_Directions_
All of the records must come back exactly. Please repeat them in full.
[Records for the exercise — start]
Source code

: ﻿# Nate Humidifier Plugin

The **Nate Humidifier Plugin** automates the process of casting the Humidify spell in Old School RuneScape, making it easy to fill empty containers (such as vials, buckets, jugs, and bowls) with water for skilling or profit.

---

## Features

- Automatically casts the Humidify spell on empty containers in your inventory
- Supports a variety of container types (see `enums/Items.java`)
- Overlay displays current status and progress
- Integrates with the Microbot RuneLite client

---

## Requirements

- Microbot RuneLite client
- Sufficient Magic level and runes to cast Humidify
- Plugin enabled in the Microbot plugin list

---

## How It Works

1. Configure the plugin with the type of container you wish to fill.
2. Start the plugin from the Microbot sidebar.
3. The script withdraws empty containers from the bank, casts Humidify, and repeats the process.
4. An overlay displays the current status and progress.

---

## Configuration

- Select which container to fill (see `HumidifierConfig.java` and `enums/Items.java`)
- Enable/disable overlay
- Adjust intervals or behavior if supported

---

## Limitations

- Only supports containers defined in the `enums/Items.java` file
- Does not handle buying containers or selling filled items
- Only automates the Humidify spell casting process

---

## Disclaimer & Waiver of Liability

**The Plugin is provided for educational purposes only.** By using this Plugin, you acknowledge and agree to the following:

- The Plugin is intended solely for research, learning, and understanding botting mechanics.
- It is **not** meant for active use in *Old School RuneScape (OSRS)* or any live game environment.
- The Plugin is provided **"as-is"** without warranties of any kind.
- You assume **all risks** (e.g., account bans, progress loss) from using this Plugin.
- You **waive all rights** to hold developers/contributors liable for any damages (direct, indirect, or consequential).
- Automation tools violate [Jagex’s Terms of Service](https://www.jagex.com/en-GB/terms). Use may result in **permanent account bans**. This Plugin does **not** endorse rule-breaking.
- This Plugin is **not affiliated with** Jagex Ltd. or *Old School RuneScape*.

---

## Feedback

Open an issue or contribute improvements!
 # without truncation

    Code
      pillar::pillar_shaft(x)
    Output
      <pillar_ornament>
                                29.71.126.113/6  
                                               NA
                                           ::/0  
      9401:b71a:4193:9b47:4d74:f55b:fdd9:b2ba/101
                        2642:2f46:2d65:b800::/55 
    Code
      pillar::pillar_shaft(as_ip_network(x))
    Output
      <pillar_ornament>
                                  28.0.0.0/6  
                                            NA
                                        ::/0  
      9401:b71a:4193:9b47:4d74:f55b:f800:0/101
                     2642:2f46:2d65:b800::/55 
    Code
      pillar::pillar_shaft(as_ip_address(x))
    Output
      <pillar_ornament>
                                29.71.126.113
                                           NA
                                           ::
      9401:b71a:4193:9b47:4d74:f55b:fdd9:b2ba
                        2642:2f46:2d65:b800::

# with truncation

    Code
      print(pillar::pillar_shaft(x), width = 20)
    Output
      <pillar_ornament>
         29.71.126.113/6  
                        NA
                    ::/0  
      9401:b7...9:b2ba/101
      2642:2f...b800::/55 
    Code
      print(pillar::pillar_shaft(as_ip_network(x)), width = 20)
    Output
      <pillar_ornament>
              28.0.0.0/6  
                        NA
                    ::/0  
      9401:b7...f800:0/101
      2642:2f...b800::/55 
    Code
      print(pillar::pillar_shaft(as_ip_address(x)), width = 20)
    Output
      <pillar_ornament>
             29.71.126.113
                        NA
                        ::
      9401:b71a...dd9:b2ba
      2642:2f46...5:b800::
[Records for the exercise — finish]
_Answer for the task_
Source code

: ﻿# Nate Humidifier Plugin

The **Nate Humidifier Plugin** automates the process of casting the Humidify spell in Old School RuneScape, making it easy to fill empty containers (such as vials, buckets, jugs, and bowls) with water for skilling or profit.

---

## Features

- Automatically casts the Humidify spell on empty containers in your inventory
- Supports a variety of container types (see `enums/Items.java`)
- Overlay displays current status and progress
- Integrates with the Microbot RuneLite client

---

## Requirements

- Microbot RuneLite client
- Sufficient Magic level and runes to cast Humidify
- Plugin enabled in the Microbot plugin list

---

## How It Works

1. Configure the plugin with the type of container you wish to fill.
2. Start the plugin from the Microbot sidebar.
3. The script withdraws empty containers from the bank, casts Humidify, and repeats the process.
4. An overlay displays the current status and progress.

---

## Configuration

- Select which container to fill (see `HumidifierConfig.java` and `enums/Items.java`)
- Enable/disable overlay
- Adjust intervals or behavior if supported

---

## Limitations

- Only supports containers defined in the `enums/Items.java` file
- Does not handle buying containers or selling filled items
- Only automates the Humidify spell casting process

---

## Disclaimer & Waiver of Liability

**The Plugin is provided for educational purposes only.** By using this Plugin, you acknowledge and agree to the following:

- The Plugin is intended solely for research, learning, and understanding botting mechanics.
- It is **not** meant for active use in *Old School RuneScape (OSRS)* or any live game environment.
- The Plugin is provided **"as-is"** without warranties of any kind.
- You assume **all risks** (e.g., account bans, progress loss) from using this Plugin.
- You **waive all rights** to hold developers/contributors liable for any damages (direct, indirect, or consequential).
- Automation tools violate [Jagex’s Terms of Service](https://www.jagex.com/en-GB/terms). Use may result in **permanent account bans**. This Plugin does **not** endorse rule-breaking.
- This Plugin is **not affiliated with** Jagex Ltd. or *Old School RuneScape*.

---

## Feedback

Open an issue or contribute improvements!
 # without truncation

    Code
      pillar::pillar_shaft(x)
    Output
      <pillar_ornament>
                                29.71.126.113/6  
                                               NA
                                           ::/0  
      9401:b71a:4193:9b47:4d74:f55b:fdd9:b2ba/101
                        2642:2f46:2d65:b800::/55 
    Code
      pillar::pillar_shaft(as_ip_network(x))
    Output
      <pillar_ornament>
                                  28.0.0.0/6  
                                            NA
                                        ::/0  
      9401:b71a:4193:9b47:4d74:f55b:f800:0/101
                     2642:2f46:2d65:b800::/55 
    Code
      pillar::pillar_shaft(as_ip_address(x))
    Output
      <pillar_ornament>
                                29.71.126.113
                                           NA
                                           ::
      9401:b71a:4193:9b47:4d74:f55b:fdd9:b2ba
                        2642:2f46:2d65:b800::

# with truncation

    Code
      print(pillar::pillar_shaft(x), width = 20)
    Output
      <pillar_ornament>
         29.71.126.113/6  
                        NA
                    ::/0  
      9401:b7...9:b2ba/101
      2642:2f...b800::/55 
    Code
      print(pillar::pillar_shaft(as_ip_network(x)), width = 20)
    Output
      <pillar_ornament>
              28.0.0.0/6  
                        NA
                    ::/0  
      9401:b7...f800:0/101
      2642:2f...b800::/55 
    Code
      print(pillar::pillar_shaft(as_ip_address(x)), width = 20)
    Output
      <pillar_ornament>
             29.71.126.113
                        NA
                        ::
      9401:b71a...dd9:b2ba
      2642:2f46...5:b800::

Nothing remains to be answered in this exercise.